Defending champion Chrigel Maurer was the first to arrive in Monaco after 11 days, 4h and 52min after covering a total distance of 1,807 km, 1,321 km of which he covered by paraglider and 486 km on the ground.

X-Alps 2013

Route

Mozartplatz, Salzburg, Austria, to Monaco.

Teams and results

31 athletes took off from the Mozartplatz in Salzburg on July 7, 2013. A record number of ten teams made it all the way to Monaco.

At 1,031 km, the route was almost 200 km longer than in 2011. Chrigel Maurer was the first to arrive in Monaco, winning for the third time in a row. He made it in a record time of 6 days, 23h and 40min. He traveled a total distance of 2,556 km, 2,288 km of which he covered by paraglider and 268 km on the ground.

X-Alps 2015

Route

The route was announced on March 19, 2015. It follows an arc of Europe's highest mountains, starting in Salzburg, Austria and finishing in Monaco. The 2015 route has ten turnpoints and a straight-line distance of 1,038 km and is more challenging tactically than the 2013 race due to it having less obvious flight paths.

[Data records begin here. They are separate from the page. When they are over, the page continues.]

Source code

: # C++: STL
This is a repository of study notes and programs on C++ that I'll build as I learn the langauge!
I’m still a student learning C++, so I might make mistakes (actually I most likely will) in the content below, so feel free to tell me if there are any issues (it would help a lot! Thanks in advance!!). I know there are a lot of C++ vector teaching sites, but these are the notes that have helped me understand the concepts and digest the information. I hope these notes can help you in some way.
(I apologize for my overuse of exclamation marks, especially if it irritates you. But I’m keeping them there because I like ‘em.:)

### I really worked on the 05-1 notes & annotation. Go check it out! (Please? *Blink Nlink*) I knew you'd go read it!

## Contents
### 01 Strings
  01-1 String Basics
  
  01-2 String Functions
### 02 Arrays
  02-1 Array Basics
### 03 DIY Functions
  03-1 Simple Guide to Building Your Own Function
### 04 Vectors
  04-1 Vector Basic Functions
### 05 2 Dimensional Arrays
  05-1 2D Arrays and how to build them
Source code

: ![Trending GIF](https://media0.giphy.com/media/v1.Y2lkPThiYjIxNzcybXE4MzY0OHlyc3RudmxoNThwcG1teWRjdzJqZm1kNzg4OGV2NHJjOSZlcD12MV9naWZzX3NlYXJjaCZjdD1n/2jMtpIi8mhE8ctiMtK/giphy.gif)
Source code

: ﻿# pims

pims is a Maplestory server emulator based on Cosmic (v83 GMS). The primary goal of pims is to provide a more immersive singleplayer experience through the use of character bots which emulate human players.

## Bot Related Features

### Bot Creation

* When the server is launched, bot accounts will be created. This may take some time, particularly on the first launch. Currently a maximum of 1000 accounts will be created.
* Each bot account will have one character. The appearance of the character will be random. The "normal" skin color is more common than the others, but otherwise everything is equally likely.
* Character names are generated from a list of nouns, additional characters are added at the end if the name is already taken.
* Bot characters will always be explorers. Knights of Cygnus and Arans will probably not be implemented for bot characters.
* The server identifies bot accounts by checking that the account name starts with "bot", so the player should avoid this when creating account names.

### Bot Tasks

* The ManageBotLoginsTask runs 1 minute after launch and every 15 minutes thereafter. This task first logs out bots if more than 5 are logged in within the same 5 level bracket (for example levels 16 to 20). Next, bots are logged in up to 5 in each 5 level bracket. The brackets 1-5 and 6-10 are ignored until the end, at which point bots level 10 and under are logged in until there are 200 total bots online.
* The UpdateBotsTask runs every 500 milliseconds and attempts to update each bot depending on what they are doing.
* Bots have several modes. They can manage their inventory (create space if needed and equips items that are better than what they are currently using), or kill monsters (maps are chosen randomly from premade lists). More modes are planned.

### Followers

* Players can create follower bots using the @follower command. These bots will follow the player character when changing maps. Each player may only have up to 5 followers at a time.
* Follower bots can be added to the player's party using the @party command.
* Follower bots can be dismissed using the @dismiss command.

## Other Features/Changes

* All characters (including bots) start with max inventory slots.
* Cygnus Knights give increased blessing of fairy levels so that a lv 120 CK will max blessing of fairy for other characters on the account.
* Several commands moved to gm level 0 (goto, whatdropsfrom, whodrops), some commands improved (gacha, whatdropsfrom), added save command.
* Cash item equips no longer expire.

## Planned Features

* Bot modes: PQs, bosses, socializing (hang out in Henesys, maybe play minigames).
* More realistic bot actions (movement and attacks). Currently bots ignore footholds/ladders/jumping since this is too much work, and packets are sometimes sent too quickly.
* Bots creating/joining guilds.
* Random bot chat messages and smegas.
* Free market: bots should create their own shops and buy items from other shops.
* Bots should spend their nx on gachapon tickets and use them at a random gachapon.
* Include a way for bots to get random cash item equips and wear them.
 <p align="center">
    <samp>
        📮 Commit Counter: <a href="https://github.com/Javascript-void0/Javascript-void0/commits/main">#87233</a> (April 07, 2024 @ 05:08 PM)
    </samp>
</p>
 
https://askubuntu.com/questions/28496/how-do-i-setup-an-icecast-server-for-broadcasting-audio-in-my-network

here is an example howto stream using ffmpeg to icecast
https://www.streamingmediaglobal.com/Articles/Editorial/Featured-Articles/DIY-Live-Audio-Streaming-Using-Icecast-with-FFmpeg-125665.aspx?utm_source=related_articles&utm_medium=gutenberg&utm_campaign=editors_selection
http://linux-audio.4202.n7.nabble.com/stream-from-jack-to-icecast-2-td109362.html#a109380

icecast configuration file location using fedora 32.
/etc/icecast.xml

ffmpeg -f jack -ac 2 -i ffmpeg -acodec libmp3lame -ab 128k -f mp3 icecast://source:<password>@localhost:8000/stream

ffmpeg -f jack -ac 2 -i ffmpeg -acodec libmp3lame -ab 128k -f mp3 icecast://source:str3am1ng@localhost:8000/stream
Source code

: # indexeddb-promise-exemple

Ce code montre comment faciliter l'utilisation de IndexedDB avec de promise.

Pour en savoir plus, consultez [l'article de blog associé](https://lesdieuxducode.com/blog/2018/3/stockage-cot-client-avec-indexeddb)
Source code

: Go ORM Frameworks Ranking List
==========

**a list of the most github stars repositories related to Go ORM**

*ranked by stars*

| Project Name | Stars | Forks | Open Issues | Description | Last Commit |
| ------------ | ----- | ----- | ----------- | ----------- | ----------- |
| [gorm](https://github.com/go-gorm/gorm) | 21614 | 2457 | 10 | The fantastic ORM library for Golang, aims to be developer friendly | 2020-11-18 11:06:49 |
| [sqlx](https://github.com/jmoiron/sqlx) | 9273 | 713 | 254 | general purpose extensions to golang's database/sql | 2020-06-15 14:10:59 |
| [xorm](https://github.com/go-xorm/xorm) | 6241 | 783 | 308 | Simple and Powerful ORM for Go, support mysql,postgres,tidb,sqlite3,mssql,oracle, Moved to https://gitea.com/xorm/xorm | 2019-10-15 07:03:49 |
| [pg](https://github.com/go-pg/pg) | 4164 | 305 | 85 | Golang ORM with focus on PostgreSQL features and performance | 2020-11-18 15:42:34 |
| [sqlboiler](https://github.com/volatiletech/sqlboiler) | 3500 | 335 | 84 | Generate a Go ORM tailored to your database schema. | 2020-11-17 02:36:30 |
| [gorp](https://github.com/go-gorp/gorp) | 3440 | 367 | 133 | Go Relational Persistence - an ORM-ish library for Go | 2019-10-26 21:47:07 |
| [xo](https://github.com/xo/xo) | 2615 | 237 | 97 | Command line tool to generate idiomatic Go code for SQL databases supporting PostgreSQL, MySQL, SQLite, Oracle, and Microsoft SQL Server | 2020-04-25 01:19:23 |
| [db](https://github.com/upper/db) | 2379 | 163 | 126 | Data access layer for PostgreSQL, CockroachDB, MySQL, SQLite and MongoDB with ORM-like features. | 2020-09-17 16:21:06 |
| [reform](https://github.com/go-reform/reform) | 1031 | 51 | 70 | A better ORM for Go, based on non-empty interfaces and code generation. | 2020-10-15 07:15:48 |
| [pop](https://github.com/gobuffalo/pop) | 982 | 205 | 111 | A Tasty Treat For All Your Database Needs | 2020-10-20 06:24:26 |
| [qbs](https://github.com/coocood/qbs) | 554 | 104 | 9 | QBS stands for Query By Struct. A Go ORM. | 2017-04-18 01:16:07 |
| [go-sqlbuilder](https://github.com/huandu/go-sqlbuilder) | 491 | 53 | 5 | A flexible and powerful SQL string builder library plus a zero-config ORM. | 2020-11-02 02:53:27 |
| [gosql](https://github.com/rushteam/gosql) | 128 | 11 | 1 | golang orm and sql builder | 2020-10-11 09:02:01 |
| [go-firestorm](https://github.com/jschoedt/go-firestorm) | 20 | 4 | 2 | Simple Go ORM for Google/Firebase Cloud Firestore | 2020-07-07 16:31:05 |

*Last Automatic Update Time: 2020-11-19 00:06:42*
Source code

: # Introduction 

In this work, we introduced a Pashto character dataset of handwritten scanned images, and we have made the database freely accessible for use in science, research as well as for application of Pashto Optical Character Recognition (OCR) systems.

New to the 2015 edition was the Powertraveller Prologue, a one-day hike and paragliding race around the mountains of Fuschl am See. The first three athletes to finish the Prologue were each rewarded with a five-minute headstart in the Red Bull X-Alps race start on July 5 and an additional Led Lenser Nightpass to journey through the night, which is normally a mandatory rest period. First was Paul Guschlbauer (AUT1) 2h21m, second was Stanislav Mayer (CZE) in 2h22m, third was Gavin McClurg (USA2) 2h24m.

Teams and results

On December 29, 2014 the first 31 teams were revealed. Two more wildcard teams were added to the starters field on January 8, 2015. The race was won for the fourth time in a row by the Swiss athlete Christian Maurer in 8d 4h 37m, flying an Advance Omega paraglider.

X-Alps 2017

Route
The route was announced on March 29, 2017. With seven turnpoints and a straight-line distance of 1,138 km, it was the longest route so far.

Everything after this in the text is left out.